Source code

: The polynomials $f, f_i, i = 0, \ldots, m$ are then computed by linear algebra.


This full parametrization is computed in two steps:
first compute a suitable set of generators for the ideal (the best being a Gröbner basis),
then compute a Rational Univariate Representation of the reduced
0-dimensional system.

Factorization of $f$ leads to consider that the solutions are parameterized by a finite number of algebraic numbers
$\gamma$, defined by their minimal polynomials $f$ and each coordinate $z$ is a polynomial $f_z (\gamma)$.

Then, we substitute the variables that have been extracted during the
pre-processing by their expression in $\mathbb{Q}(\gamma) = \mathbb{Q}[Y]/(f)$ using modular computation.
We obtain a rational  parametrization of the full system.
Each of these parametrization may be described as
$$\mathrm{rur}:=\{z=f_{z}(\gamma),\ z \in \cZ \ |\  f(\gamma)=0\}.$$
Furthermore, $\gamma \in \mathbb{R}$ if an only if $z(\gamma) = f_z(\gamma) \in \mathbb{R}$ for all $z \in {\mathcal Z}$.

--------

◆ YOUR TASK ◆
A single number is required: the count of lines in the data above that include the word "computed".

◆ SOLUTION TO THIS PROBLEM ◆
2